■ **Instructions to follow**: Your reply should be an exact copy of the lines from the one that holds "animations, backgrounds, etc.)" to the end of the data below.

Data for processing section start

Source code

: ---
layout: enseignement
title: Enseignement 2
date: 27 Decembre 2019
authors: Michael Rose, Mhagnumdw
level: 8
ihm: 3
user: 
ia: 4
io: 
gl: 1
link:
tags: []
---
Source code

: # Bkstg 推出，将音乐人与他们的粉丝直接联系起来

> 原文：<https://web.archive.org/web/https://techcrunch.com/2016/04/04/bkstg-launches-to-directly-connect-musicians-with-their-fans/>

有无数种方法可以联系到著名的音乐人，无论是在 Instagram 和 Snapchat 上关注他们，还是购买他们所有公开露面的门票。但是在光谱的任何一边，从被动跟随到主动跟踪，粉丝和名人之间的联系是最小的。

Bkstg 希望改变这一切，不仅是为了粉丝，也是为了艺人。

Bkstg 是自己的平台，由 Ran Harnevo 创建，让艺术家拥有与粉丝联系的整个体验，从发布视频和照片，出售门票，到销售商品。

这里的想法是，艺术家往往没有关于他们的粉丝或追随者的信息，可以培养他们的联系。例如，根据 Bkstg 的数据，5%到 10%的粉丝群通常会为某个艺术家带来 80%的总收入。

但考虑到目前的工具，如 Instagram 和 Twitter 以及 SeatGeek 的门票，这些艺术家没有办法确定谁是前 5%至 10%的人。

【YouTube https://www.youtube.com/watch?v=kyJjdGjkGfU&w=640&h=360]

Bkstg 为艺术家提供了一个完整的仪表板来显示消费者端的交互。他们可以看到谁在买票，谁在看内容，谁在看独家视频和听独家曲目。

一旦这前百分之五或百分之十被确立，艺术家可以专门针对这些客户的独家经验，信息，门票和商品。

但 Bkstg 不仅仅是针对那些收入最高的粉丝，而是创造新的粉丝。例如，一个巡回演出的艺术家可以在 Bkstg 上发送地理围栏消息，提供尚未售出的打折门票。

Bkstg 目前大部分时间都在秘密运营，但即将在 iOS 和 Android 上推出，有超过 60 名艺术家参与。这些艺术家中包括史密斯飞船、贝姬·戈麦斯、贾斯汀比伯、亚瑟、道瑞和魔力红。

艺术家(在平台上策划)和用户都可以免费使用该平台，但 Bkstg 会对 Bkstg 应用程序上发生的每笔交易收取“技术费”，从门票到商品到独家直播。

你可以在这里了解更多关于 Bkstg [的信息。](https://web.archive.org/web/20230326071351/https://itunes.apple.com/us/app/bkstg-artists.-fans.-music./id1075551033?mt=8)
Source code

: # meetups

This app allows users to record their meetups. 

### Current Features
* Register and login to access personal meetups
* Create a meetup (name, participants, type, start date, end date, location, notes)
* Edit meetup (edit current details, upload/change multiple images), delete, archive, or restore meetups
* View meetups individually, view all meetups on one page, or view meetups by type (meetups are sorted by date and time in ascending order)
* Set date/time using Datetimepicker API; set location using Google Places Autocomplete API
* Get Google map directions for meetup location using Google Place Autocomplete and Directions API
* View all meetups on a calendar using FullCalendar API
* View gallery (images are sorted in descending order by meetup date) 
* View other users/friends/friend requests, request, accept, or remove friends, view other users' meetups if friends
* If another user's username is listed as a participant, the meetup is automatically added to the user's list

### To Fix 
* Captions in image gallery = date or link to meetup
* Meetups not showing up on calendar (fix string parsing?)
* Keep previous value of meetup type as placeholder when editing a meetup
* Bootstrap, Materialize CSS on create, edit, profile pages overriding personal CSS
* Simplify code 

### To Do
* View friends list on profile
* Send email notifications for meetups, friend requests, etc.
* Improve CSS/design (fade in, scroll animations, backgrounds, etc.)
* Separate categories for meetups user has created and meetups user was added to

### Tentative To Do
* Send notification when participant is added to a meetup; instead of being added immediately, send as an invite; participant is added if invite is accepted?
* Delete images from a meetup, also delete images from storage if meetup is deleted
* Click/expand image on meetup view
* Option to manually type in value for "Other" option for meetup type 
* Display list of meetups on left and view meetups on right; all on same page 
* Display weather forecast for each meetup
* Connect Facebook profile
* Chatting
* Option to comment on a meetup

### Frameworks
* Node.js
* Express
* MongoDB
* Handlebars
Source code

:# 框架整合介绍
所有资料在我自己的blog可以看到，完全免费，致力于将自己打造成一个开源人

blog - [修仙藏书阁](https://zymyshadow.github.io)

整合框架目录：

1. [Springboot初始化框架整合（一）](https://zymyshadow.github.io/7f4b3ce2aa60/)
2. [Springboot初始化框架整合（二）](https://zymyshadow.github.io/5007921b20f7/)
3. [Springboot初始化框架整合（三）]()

Data for processing section end

■ **The answer**:
* Improve CSS/design (fade in, scroll animations, backgrounds, etc.)
* Separate categories for meetups user has created and meetups user was added to

### Tentative To Do
* Send notification when participant is added to a meetup; instead of being added immediately, send as an invite; participant is added if invite is accepted?
* Delete images from a meetup, also delete images from storage if meetup is deleted
* Click/expand image on meetup view
* Option to manually type in value for "Other" option for meetup type 
* Display list of meetups on left and view meetups on right; all on same page 
* Display weather forecast for each meetup
* Connect Facebook profile
* Chatting
* Option to comment on a meetup

### Frameworks
* Node.js
* Express
* MongoDB
* Handlebars
Source code

:# 框架整合介绍
所有资料在我自己的blog可以看到，完全免费，致力于将自己打造成一个开源人

blog - [修仙藏书阁](https://zymyshadow.github.io)

整合框架目录：

1. [Springboot初始化框架整合（一）](https://zymyshadow.github.io/7f4b3ce2aa60/)
2. [Springboot初始化框架整合（二）](https://zymyshadow.github.io/5007921b20f7/)
3. [Springboot初始化框架整合（三）]()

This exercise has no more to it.